Articles focusing on: a) Educating the reader, b) personal stories, c) TV, d) celebrities, e) books, f) memes. So far, some of these categories are still empty, so it’s based on a bit of speculation and past experience. The line between personal stories and the others can get quite blurry, but well I put each article into only one category.
In addition to the categories above, I’m also recording statistics on a few “themes”. Every article fits into exactly one category, but not every article fits into a theme. Currently, the themes I’m tracking are: demisexuality, rainbow capitalism, “bad”, and “hostile”. You’ll see examples of “bad” and “hostile” this week—a “bad” article is well-meaning but goes horribly wrong, while a “hostile” article is not well-meaning at all. I might add more or remove themes as I go.
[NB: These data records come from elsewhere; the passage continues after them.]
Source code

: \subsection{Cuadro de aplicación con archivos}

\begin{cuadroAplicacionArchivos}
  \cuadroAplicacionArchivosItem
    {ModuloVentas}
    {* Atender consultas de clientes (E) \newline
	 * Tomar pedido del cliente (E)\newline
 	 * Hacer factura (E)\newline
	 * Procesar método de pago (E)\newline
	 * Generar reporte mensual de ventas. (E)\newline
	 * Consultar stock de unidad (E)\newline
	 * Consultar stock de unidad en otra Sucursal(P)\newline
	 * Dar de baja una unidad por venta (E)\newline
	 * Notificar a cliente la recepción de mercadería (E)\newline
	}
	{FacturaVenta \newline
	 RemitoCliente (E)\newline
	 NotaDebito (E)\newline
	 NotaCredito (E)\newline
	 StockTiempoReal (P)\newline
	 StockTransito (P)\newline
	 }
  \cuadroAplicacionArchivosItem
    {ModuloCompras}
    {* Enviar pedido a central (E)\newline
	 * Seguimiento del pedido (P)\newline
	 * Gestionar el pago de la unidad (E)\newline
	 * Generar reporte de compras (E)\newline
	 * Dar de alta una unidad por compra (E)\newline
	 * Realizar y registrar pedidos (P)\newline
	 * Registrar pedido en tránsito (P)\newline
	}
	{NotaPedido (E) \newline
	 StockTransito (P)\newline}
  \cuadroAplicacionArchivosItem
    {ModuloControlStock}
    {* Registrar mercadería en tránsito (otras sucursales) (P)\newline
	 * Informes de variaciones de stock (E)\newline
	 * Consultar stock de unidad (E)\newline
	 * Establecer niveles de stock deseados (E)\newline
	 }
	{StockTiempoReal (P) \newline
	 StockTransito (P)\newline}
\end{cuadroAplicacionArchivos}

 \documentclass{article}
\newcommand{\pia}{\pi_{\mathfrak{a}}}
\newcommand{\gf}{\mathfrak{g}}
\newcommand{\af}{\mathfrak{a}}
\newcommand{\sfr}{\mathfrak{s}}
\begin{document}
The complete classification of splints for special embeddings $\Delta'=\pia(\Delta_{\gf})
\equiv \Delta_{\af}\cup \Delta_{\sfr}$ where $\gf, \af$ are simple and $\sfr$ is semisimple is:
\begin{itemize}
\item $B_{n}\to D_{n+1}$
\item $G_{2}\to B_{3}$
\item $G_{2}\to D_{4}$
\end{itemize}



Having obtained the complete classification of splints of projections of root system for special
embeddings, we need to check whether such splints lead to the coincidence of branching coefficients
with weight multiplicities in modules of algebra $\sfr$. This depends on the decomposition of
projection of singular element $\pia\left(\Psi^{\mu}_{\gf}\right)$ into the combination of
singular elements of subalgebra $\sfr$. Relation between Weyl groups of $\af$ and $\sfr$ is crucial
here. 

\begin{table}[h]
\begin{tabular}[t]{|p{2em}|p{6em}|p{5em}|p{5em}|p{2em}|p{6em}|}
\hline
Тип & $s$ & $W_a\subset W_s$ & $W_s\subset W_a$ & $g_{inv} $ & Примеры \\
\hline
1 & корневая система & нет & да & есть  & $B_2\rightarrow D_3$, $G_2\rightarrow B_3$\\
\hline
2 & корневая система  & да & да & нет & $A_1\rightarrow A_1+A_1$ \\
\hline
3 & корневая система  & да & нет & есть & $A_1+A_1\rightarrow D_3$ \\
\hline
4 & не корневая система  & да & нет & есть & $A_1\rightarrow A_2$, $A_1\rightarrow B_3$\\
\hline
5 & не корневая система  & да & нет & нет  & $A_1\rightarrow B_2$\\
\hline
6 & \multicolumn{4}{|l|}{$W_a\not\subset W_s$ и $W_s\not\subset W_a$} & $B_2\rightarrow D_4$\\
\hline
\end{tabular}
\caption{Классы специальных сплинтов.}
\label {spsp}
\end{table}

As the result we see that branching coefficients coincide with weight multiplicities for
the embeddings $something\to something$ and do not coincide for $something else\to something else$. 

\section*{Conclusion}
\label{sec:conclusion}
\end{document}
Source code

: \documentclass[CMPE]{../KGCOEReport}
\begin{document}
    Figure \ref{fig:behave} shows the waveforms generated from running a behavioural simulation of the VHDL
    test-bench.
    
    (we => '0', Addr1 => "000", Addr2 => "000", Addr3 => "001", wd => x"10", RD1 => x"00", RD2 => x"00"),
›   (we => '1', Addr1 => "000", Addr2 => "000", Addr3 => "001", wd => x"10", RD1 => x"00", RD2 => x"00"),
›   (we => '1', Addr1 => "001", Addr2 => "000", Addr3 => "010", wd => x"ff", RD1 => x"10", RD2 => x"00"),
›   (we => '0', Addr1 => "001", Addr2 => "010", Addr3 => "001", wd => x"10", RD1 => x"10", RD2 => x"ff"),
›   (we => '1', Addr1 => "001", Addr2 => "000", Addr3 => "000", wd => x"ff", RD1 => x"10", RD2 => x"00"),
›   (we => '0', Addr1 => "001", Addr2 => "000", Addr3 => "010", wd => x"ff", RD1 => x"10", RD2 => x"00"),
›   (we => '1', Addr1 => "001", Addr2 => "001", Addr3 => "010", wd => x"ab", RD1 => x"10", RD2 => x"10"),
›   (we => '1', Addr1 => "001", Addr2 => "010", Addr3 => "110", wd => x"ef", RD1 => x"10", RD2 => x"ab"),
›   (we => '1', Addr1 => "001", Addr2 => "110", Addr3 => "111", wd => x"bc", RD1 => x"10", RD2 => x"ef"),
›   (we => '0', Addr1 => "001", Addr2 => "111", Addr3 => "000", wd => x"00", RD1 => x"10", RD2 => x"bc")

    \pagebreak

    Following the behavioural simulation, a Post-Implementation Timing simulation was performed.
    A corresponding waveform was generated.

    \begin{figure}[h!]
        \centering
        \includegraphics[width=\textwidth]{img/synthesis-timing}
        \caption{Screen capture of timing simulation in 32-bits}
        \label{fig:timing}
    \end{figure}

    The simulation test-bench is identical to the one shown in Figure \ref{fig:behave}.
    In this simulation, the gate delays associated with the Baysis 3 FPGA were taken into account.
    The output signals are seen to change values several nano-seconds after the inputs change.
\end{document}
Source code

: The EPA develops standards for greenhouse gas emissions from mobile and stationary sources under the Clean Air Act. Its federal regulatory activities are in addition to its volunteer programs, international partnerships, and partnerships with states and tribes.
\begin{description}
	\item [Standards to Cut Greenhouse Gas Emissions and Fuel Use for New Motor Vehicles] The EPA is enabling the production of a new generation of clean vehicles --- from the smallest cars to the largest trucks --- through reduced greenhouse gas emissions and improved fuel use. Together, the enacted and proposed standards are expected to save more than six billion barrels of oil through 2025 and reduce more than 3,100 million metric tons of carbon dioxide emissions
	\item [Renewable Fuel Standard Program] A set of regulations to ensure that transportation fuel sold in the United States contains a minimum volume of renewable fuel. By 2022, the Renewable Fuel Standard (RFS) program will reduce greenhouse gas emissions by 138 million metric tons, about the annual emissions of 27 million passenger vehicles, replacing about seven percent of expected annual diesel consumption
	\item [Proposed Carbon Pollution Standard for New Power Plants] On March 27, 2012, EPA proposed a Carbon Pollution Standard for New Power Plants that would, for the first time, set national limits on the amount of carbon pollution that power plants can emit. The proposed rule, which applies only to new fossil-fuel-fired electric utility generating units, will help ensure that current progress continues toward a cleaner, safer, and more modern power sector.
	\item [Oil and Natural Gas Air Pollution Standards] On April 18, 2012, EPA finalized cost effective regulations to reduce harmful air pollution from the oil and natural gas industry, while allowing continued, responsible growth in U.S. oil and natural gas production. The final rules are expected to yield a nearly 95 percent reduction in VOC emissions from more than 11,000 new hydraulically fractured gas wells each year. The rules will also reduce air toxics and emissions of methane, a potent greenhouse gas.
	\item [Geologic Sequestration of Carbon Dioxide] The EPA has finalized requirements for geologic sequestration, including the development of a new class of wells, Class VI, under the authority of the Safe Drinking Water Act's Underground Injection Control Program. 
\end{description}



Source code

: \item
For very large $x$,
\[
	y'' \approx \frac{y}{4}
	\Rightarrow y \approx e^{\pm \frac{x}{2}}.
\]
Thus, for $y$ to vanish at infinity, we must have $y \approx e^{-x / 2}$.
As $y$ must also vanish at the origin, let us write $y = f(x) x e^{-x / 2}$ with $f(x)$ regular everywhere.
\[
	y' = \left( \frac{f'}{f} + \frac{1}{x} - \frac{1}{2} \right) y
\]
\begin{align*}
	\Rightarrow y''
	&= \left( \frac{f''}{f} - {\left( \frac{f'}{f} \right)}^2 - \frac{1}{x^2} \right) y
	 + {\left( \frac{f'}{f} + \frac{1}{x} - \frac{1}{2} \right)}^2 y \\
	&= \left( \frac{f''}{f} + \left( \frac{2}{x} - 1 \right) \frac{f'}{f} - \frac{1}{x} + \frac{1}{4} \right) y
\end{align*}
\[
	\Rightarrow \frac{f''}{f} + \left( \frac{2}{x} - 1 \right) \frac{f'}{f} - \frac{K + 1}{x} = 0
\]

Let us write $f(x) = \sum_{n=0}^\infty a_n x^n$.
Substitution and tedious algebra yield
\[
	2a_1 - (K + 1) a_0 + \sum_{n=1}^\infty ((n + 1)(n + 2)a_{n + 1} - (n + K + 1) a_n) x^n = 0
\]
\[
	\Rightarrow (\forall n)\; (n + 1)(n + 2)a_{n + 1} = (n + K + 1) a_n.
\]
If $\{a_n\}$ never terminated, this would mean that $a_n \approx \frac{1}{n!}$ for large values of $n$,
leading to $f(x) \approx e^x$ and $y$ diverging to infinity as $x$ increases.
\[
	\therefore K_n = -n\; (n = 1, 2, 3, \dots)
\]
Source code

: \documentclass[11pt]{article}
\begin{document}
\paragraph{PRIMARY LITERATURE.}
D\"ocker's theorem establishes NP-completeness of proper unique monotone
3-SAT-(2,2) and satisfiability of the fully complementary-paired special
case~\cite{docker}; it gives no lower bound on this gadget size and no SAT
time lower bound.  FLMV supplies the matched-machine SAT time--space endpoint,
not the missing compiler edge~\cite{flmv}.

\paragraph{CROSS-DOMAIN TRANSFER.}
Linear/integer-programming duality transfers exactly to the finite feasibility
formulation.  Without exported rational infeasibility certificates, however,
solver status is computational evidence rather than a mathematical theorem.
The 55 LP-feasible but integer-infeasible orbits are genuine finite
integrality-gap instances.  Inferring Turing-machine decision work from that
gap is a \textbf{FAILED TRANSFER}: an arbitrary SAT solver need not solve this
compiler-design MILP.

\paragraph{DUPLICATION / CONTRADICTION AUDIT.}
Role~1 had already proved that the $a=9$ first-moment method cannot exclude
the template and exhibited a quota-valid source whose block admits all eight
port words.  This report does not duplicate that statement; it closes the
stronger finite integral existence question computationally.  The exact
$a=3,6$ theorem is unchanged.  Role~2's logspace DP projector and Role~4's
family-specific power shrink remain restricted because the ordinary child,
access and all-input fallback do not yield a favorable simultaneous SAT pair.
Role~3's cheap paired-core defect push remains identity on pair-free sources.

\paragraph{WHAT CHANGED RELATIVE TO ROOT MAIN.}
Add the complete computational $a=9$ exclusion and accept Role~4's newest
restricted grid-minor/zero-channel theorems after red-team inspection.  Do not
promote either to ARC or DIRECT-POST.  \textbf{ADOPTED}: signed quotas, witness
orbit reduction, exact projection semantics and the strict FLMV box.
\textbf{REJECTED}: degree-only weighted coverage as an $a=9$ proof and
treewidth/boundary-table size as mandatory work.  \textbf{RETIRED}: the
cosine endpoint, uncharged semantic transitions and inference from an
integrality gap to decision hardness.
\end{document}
Finally, I mentioned that I started tracking aromantic alerts this month. I’m afraid that I’m getting very few alerts, so I’ll just have three categories: Those which overlap with the asexuality alerts, complete misses, and the hits.
Statistics for June 1-8
- Total asexuality alerts: 39
- Asexuality mentions: 15
- Acronyms: 9
- Flags: 6
- Reddit: 8
- Ace/aro subreddits: 4
- Complete misses: 1
- Articles focusing on…
- Educating readers: 3
- Personal stories: 4
- TV: 5
- Celebrities: 0
- Books: 2
- Memes: 1
- Demisexuality: 2
- Rainbow capitalism: 1
- Bad: 2
- Hostile: 1
- Asexuality mentions: 15
- Total aromantic alerts: 5
- Overlap with asexuality alerts: 3
- Complete misses: 1
- Hits: 1
In past experience, TV shows tend to drive a lot of news coverage, especially whenever some character comes out as ace. Among the 5 articles this week, there was one that mentioned Bojack Horseman and a fan-analysis of Star Trek DS9. The other three were about Everything’s Going To Be Okay. The tricky thing about TV articles is that I don’t know anything about TV, so I have no idea if this is a new or ongoing thing or what. Well, let’s take a look at one of them.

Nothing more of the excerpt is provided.